_What to do_: Within the data below, how many lines contain "have"? Reply with the number only.

Segment Start: Material for this exercise

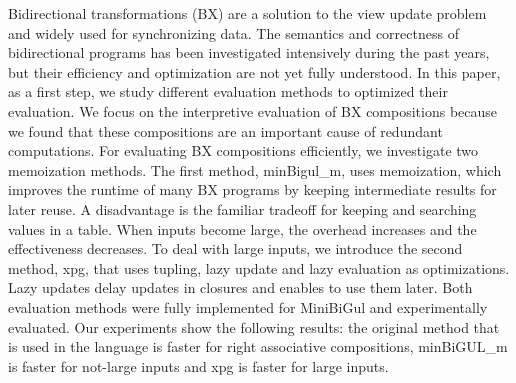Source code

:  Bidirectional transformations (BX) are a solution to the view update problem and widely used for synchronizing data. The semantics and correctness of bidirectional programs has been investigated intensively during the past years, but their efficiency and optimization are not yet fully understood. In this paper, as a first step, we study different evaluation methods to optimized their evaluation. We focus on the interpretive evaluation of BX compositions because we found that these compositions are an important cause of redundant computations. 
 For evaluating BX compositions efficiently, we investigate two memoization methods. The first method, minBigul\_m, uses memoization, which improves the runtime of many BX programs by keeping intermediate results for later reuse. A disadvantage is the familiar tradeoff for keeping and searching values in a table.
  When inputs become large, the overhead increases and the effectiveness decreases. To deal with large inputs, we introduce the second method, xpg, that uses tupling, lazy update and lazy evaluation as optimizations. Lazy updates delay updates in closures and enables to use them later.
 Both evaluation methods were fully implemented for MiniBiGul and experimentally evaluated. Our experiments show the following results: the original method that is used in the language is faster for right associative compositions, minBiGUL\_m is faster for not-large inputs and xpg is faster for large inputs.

Segment End: Material for this exercise
Segment Start: Material for this exercise

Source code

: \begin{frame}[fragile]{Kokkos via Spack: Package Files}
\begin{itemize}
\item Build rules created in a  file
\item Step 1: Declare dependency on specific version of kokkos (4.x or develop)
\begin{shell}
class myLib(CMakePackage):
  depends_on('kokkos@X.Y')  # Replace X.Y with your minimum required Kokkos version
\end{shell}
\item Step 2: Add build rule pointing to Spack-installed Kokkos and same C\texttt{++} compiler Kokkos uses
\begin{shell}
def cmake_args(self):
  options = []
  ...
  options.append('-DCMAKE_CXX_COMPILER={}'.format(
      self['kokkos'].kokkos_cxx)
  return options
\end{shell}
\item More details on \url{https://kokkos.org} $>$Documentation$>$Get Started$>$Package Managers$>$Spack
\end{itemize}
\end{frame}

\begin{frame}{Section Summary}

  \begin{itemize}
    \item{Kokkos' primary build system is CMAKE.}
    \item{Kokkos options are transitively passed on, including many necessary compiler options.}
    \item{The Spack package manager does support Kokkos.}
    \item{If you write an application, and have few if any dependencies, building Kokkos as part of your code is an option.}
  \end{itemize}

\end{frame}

Segment End: Material for this exercise
Segment Start: Material for this exercise

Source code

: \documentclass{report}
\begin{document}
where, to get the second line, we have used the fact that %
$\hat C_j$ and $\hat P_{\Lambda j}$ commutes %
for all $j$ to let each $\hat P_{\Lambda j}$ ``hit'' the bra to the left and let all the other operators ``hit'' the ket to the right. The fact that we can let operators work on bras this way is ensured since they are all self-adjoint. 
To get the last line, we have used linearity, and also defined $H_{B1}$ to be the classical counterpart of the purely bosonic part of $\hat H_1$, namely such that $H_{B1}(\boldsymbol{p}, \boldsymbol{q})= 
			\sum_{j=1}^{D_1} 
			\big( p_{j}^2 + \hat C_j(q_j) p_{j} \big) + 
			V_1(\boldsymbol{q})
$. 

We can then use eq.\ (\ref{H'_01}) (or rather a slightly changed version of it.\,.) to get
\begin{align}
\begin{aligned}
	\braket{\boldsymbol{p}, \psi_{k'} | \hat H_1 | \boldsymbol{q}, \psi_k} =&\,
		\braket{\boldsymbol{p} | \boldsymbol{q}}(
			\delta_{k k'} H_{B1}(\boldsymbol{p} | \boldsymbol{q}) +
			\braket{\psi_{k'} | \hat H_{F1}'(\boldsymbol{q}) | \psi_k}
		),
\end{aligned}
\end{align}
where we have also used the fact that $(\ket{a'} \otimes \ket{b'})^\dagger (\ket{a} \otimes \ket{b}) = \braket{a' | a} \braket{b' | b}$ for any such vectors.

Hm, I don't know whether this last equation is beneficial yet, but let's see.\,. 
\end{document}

Segment End: Material for this exercise

_Exercise output_: 4